#### Exercise
Look through the data below. Collect every line where the word "время" occurs.

#### Supplied records

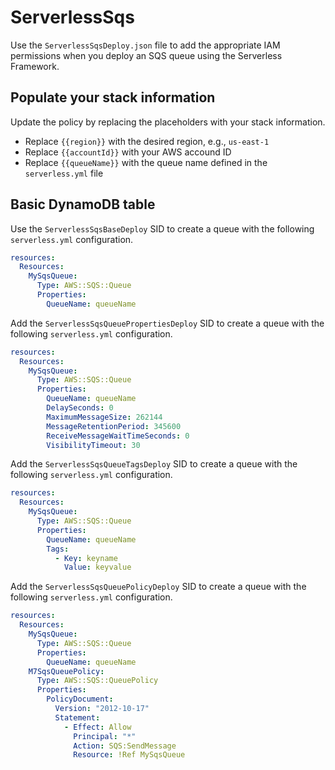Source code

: # ServerlessSqs

Use the `ServerlessSqsDeploy.json` file to add the appropriate IAM permissions when you deploy an SQS queue using the Serverless Framework.

## Populate your stack information

Update the policy by replacing the placeholders with your stack information.

- Replace `{{region}}` with the desired region, e.g., `us-east-1`
- Replace `{{accountId}}` with your AWS accound ID
- Replace `{{queueName}}` with the queue name defined in the `serverless.yml` file

## Basic DynamoDB table

Use the `ServerlessSqsBaseDeploy` SID to create a queue with the following `serverless.yml` configuration.

```yaml
resources:
  Resources:
    MySqsQueue:
      Type: AWS::SQS::Queue
      Properties:
        QueueName: queueName
```

Add the `ServerlessSqsQueuePropertiesDeploy` SID to create a queue with the following `serverless.yml` configuration.

```yaml
resources:
  Resources:
    MySqsQueue:
      Type: AWS::SQS::Queue
      Properties:
        QueueName: queueName
        DelaySeconds: 0
        MaximumMessageSize: 262144
        MessageRetentionPeriod: 345600
        ReceiveMessageWaitTimeSeconds: 0
        VisibilityTimeout: 30
```

Add the `ServerlessSqsQueueTagsDeploy` SID to create a queue with the following `serverless.yml` configuration.

```yaml
resources:
  Resources:
    MySqsQueue:
      Type: AWS::SQS::Queue
      Properties:
        QueueName: queueName
        Tags:
          - Key: keyname
            Value: keyvalue
```

Add the `ServerlessSqsQueuePolicyDeploy` SID to create a queue with the following `serverless.yml` configuration.

```yaml
resources:
  Resources:
    MySqsQueue:
      Type: AWS::SQS::Queue
      Properties:
        QueueName: queueName
    M7SqsQueuePolicy:
      Type: AWS::SQS::QueuePolicy
      Properties: 
        PolicyDocument:
          Version: "2012-10-17"
          Statement:
            - Effect: Allow
              Principal: "*"
              Action: SQS:SendMessage
              Resource: !Ref MySqsQueue
```
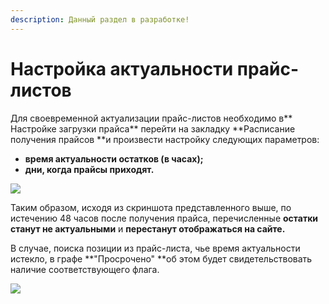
 ```yaml
---
description: Данный раздел в разработке!
---
```


# Настройка актуальности прайс-листов

Для своевременной актуализации прайс-листов необходимо в** Настройке загрузки прайса** перейти на закладку **Расписание получения прайсов **и произвести настройку следующих параметров:

* **время актуальности остатков (в часах);**
* **дни, когда прайсы приходят.**

![](<../.gitbook/assets/image-4 (1).png>)

Таким образом, исходя из скриншота представленного выше, по истечению 48 часов после получения прайса, перечисленные **остатки станут не актуальными** и **перестанут отображаться на сайте.**

В случае, поиска позиции из прайс-листа, чье время актуальности истекло, в графе **"Просрочено" **об этом будет свидетельствовать наличие соответствующего флага.

![](../.gitbook/assets/image-5.png)
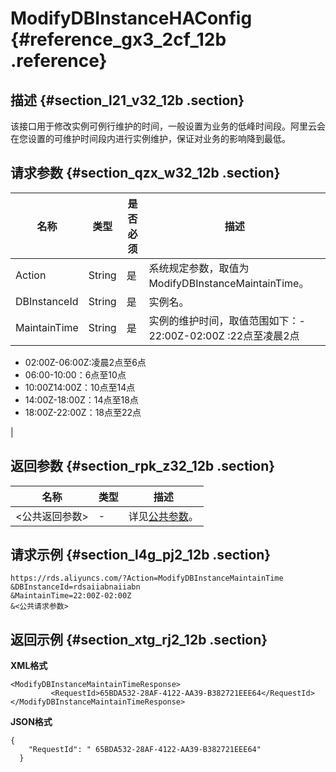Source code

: # ModifyDBInstanceHAConfig {#reference_gx3_2cf_12b .reference}

## 描述 {#section_l21_v32_12b .section}

该接口用于修改实例可例行维护的时间，一般设置为业务的低峰时间段。阿里云会在您设置的可维护时间段内进行实例维护，保证对业务的影响降到最低。

## 请求参数 {#section_qzx_w32_12b .section}

|名称|类型|是否必须|描述|
|--|--|----|--|
|Action|String|是|系统规定参数，取值为ModifyDBInstanceMaintainTime。|
|DBInstanceId|String|是|实例名。|
|MaintainTime|String|是|实例的维护时间，取值范围如下：-   22:00Z-02:00Z :22点至凌晨2点
-   02:00Z-06:00Z:凌晨2点至6点
-   06:00-10:00：6点至10点
-   10:00Z14:00Z：10点至14点
-   14:00Z-18:00Z：14点至18点
-   18:00Z-22:00Z：18点至22点

|

## 返回参数 {#section_rpk_z32_12b .section}

|名称|类型|描述|
|--|--|--|
|<公共返回参数\>|-|详见[公共参数](cn.zh-CN/API参考/使用API/公共参数.md#)。|

## 请求示例 {#section_l4g_pj2_12b .section}

```
https://rds.aliyuncs.com/?Action=ModifyDBInstanceMaintainTime
&DBInstanceId=rdsaiiabnaiiabn
&MaintainTime=22:00Z-02:00Z
&<公共请求参数>
```

## 返回示例 {#section_xtg_rj2_12b .section}

**XML格式**

```
<ModifyDBInstanceMaintainTimeResponse>
         <RequestId>65BDA532-28AF-4122-AA39-B382721EEE64</RequestId>
</ModifyDBInstanceMaintainTimeResponse>
```

**JSON格式**

```
{
    "RequestId": " 65BDA532-28AF-4122-AA39-B382721EEE64"
  }
```

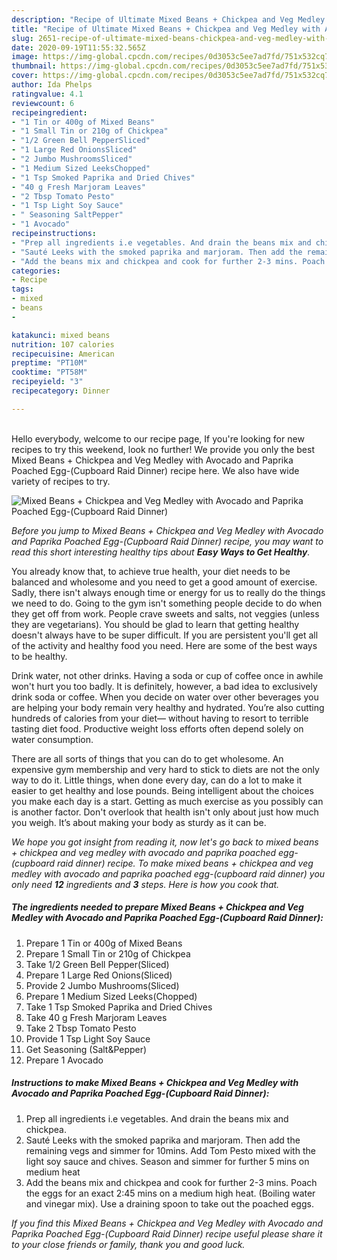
 ```yaml
---
description: "Recipe of Ultimate Mixed Beans + Chickpea and Veg Medley with Avocado and Paprika Poached Egg-(Cupboard Raid Dinner)"
title: "Recipe of Ultimate Mixed Beans + Chickpea and Veg Medley with Avocado and Paprika Poached Egg-(Cupboard Raid Dinner)"
slug: 2651-recipe-of-ultimate-mixed-beans-chickpea-and-veg-medley-with-avocado-and-paprika-poached-egg-cupboard-raid-dinner
date: 2020-09-19T11:55:32.565Z
image: https://img-global.cpcdn.com/recipes/0d3053c5ee7ad7fd/751x532cq70/mixed-beans-chickpea-and-veg-medley-with-avocado-and-paprika-poached-egg-cupboard-raid-dinner-recipe-main-photo.jpg
thumbnail: https://img-global.cpcdn.com/recipes/0d3053c5ee7ad7fd/751x532cq70/mixed-beans-chickpea-and-veg-medley-with-avocado-and-paprika-poached-egg-cupboard-raid-dinner-recipe-main-photo.jpg
cover: https://img-global.cpcdn.com/recipes/0d3053c5ee7ad7fd/751x532cq70/mixed-beans-chickpea-and-veg-medley-with-avocado-and-paprika-poached-egg-cupboard-raid-dinner-recipe-main-photo.jpg
author: Ida Phelps
ratingvalue: 4.1
reviewcount: 6
recipeingredient:
- "1 Tin or 400g of Mixed Beans"
- "1 Small Tin or 210g of Chickpea"
- "1/2 Green Bell PepperSliced"
- "1 Large Red OnionsSliced"
- "2 Jumbo MushroomsSliced"
- "1 Medium Sized LeeksChopped"
- "1 Tsp Smoked Paprika and Dried Chives"
- "40 g Fresh Marjoram Leaves"
- "2 Tbsp Tomato Pesto"
- "1 Tsp Light Soy Sauce"
- " Seasoning SaltPepper"
- "1 Avocado"
recipeinstructions:
- "Prep all ingredients i.e vegetables. And drain the beans mix and chickpea."
- "Sauté Leeks with the smoked paprika and marjoram. Then add the remaining vegs and simmer for 10mins. Add Tom Pesto mixed with the light soy sauce and chives. Season and simmer for further 5 mins on medium heat"
- "Add the beans mix and chickpea and cook for further 2-3 mins. Poach the eggs for an exact 2:45 mins on a medium high heat. (Boiling water and vinegar mix). Use a draining spoon to take out the poached eggs."
categories:
- Recipe
tags:
- mixed
- beans
- 

katakunci: mixed beans  
nutrition: 107 calories
recipecuisine: American
preptime: "PT10M"
cooktime: "PT58M"
recipeyield: "3"
recipecategory: Dinner

---
```

<br>
Hello everybody, welcome to our recipe page, If you're looking for new recipes to try this weekend, look no further! We provide you only the best Mixed Beans + Chickpea and Veg Medley with Avocado and Paprika Poached Egg-(Cupboard Raid Dinner) recipe here. We also have wide variety of recipes to try.
<br>


![Mixed Beans + Chickpea and Veg Medley with Avocado and Paprika Poached Egg-(Cupboard Raid Dinner)](https://img-global.cpcdn.com/recipes/0d3053c5ee7ad7fd/751x532cq70/mixed-beans-chickpea-and-veg-medley-with-avocado-and-paprika-poached-egg-cupboard-raid-dinner-recipe-main-photo.jpg)

<i>Before you jump to Mixed Beans + Chickpea and Veg Medley with Avocado and Paprika Poached Egg-(Cupboard Raid Dinner) recipe, you may want to read this short interesting healthy tips about <strong>Easy Ways to Get Healthy</strong>.</i>

You already know that, to achieve true health, your diet needs to be balanced and wholesome and you need to get a good amount of exercise. Sadly, there isn't always enough time or energy for us to really do the things we need to do. Going to the gym isn't something people decide to do when they get off from work. People crave sweets and salts, not veggies (unless they are vegetarians). You should be glad to learn that getting healthy doesn't always have to be super difficult. If you are persistent you'll get all of the activity and healthy food you need. Here are some of the best ways to be healthy.

Drink water, not other drinks. Having a soda or cup of coffee once in awhile won't hurt you too badly. It is definitely, however, a bad idea to exclusively drink soda or coffee. When you decide on water over other beverages you are helping your body remain very healthy and hydrated. You’re also cutting hundreds of calories from your diet— without having to resort to terrible tasting diet food. Productive weight loss efforts often depend solely on water consumption.

There are all sorts of things that you can do to get wholesome. An expensive gym membership and very hard to stick to diets are not the only way to do it. Little things, when done every day, can do a lot to make it easier to get healthy and lose pounds. Being intelligent about the choices you make each day is a start. Getting as much exercise as you possibly can is another factor. Don't overlook that health isn't only about just how much you weigh. It’s about making your body as sturdy as it can be. 


<i>We hope you got insight from reading it, now let's go back to mixed beans + chickpea and veg medley with avocado and paprika poached egg-(cupboard raid dinner) recipe. To make mixed beans + chickpea and veg medley with avocado and paprika poached egg-(cupboard raid dinner) you only need <strong>12</strong> ingredients and <strong>3</strong> steps. Here is how you cook that.
</i>

##### The ingredients needed to prepare Mixed Beans + Chickpea and Veg Medley with Avocado and Paprika Poached Egg-(Cupboard Raid Dinner):

1. Prepare 1 Tin or 400g of Mixed Beans
1. Prepare 1 Small Tin or 210g of Chickpea
1. Take 1/2 Green Bell Pepper(Sliced)
1. Prepare 1 Large Red Onions(Sliced)
1. Provide 2 Jumbo Mushrooms(Sliced)
1. Prepare 1 Medium Sized Leeks(Chopped)
1. Take 1 Tsp Smoked Paprika and Dried Chives
1. Take 40 g Fresh Marjoram Leaves
1. Take 2 Tbsp Tomato Pesto
1. Provide 1 Tsp Light Soy Sauce
1. Get  Seasoning (Salt&amp;Pepper)
1. Prepare 1 Avocado


##### Instructions to make Mixed Beans + Chickpea and Veg Medley with Avocado and Paprika Poached Egg-(Cupboard Raid Dinner):

1. Prep all ingredients i.e vegetables. And drain the beans mix and chickpea.
1. Sauté Leeks with the smoked paprika and marjoram. Then add the remaining vegs and simmer for 10mins. Add Tom Pesto mixed with the light soy sauce and chives. Season and simmer for further 5 mins on medium heat
1. Add the beans mix and chickpea and cook for further 2-3 mins. Poach the eggs for an exact 2:45 mins on a medium high heat. (Boiling water and vinegar mix). Use a draining spoon to take out the poached eggs.


<i>If you find this Mixed Beans + Chickpea and Veg Medley with Avocado and Paprika Poached Egg-(Cupboard Raid Dinner) recipe useful please share it to your close friends or family, thank you and good luck.</i>
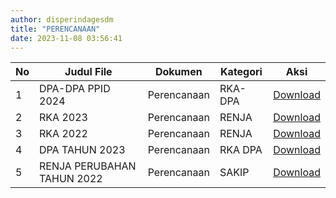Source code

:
```yaml
---
author: disperindagesdm
title: "PERENCANAAN"
date: 2023-11-08 03:56:41
---
```


<table>
  <thead>
    <tr>
      <th>No</th>
      <th>Judul File</th>
      <th>Dokumen</th>
      <th>Kategori</th>
      <th>Aksi</th>
    </tr>
  </thead>
  <tbody>
    <tr>
      <td>1</td>
      <td>DPA-DPA PPID 2024</td>
      <td>Perencanaan</td>
      <td>RKA-DPA</td>
      <td><a href="#">Download</a></td> </tr>
    <tr>
      <td>2</td>
      <td>RKA 2023</td>
      <td>Perencanaan</td>
      <td>RENJA</td>
      <td><a href="#">Download</a></td> </tr>
    <tr>
      <td>3</td>
      <td>RKA 2022</td>
      <td>Perencanaan</td>
      <td>RENJA</td>
      <td><a href="#">Download</a></td> </tr>
    <tr>
      <td>4</td>
      <td>DPA TAHUN 2023</td>
      <td>Perencanaan</td>
      <td>RKA DPA</td>
      <td><a href="#">Download</a></td> </tr>
    <tr>
      <td>5</td>
      <td>RENJA PERUBAHAN TAHUN 2022</td>
      <td>Perencanaan</td>
      <td>SAKIP</td>
      <td><a href="#">Download</a></td> </tr>
  </tbody>
</table>
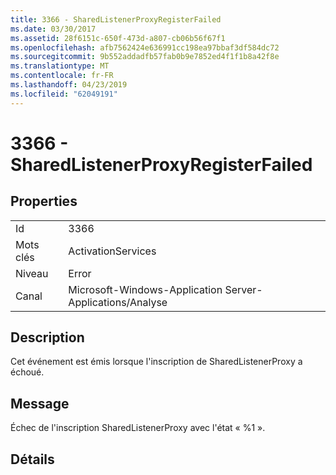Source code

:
```yaml
---
title: 3366 - SharedListenerProxyRegisterFailed
ms.date: 03/30/2017
ms.assetid: 28f6151c-650f-473d-a807-cb06b56f67f1
ms.openlocfilehash: afb7562424e636991cc198ea97bbaf3df584dc72
ms.sourcegitcommit: 9b552addadfb57fab0b9e7852ed4f1f1b8a42f8e
ms.translationtype: MT
ms.contentlocale: fr-FR
ms.lasthandoff: 04/23/2019
ms.locfileid: "62049191"
---
```

# <a name="3366---sharedlistenerproxyregisterfailed"></a>3366 - SharedListenerProxyRegisterFailed
## <a name="properties"></a>Properties  
  
|||  
|-|-|  
|Id|3366|  
|Mots clés|ActivationServices|  
|Niveau|Error|  
|Canal|Microsoft-Windows-Application Server-Applications/Analyse|  
  
## <a name="description"></a>Description  
 Cet événement est émis lorsque l'inscription de SharedListenerProxy a échoué.  
  
## <a name="message"></a>Message  
 Échec de l'inscription SharedListenerProxy avec l'état « %1 ».  
  
## <a name="details"></a>Détails
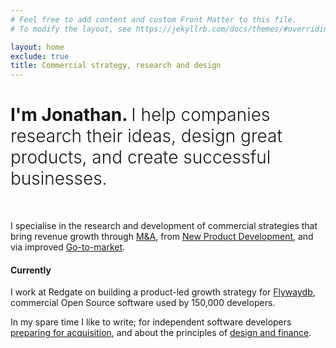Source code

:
 ```yaml
---
# Feel free to add content and custom Front Matter to this file.
# To modify the layout, see https://jekyllrb.com/docs/themes/#overriding-theme-defaults

layout: home
exclude: true 
title: Commercial strategy, research and design
---
```

<!-- 
<img src="{{ site.baseurl }}/images/me-circle.png" class="avatar"/> -->

<h1>I'm Jonathan. <span style="font-weight: 300">I help companies research their ideas, design great products, and create successful businesses.</span></h1>
<br/>

I specialise in the research and development of commercial strategies that bring revenue growth through <a href="https://www.realwire.com/releases/Redgate-cements-position-as-leading-vendor-with-Flyway-acquisition">M&amp;A</a>, from <a href="https://spawn.cc">New Product Development</a>, and via improved <a href="https://www.red-gate.com/blog/database-devops/redgate-embraces-open-source-with-its-ongoing-development-of-flyway">Go-to-market</a>. 

#### Currently

I work at Redgate on building a product-led growth strategy for [Flywaydb](https://flywaydb.org/), commercial Open Source software used by 150,000 developers.

In my spare time I like to write; for independent software developers <a href="https://gitacquired.org">preparing for acquisition</a>, and about the principles of <a href="https://designance.substack.com">design and finance</a>. 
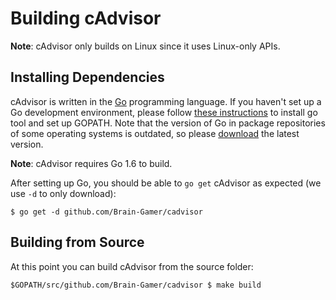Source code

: # Building cAdvisor

**Note**: cAdvisor only builds on Linux since it uses Linux-only APIs.

## Installing Dependencies

cAdvisor is written in the [Go](http://golang.org) programming language. If you haven't set up a Go development environment, please follow [these instructions](http://golang.org/doc/code.html) to install go tool and set up GOPATH. Note that the version of Go in package repositories of some operating systems is outdated, so please [download](https://golang.org/dl/) the latest version.

**Note**: cAdvisor requires Go 1.6 to build.

After setting up Go, you should be able to `go get` cAdvisor as expected (we use `-d` to only download):

```
$ go get -d github.com/Brain-Gamer/cadvisor
```

## Building from Source

At this point you can build cAdvisor from the source folder:

```
$GOPATH/src/github.com/Brain-Gamer/cadvisor $ make build
```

#### Solution for this task
* **время актуальности остатков (в часах);**
В случае, поиска позиции из прайс-листа, чье время актуальности истекло, в графе **"Просрочено" **об этом будет свидетельствовать наличие соответствующего флага.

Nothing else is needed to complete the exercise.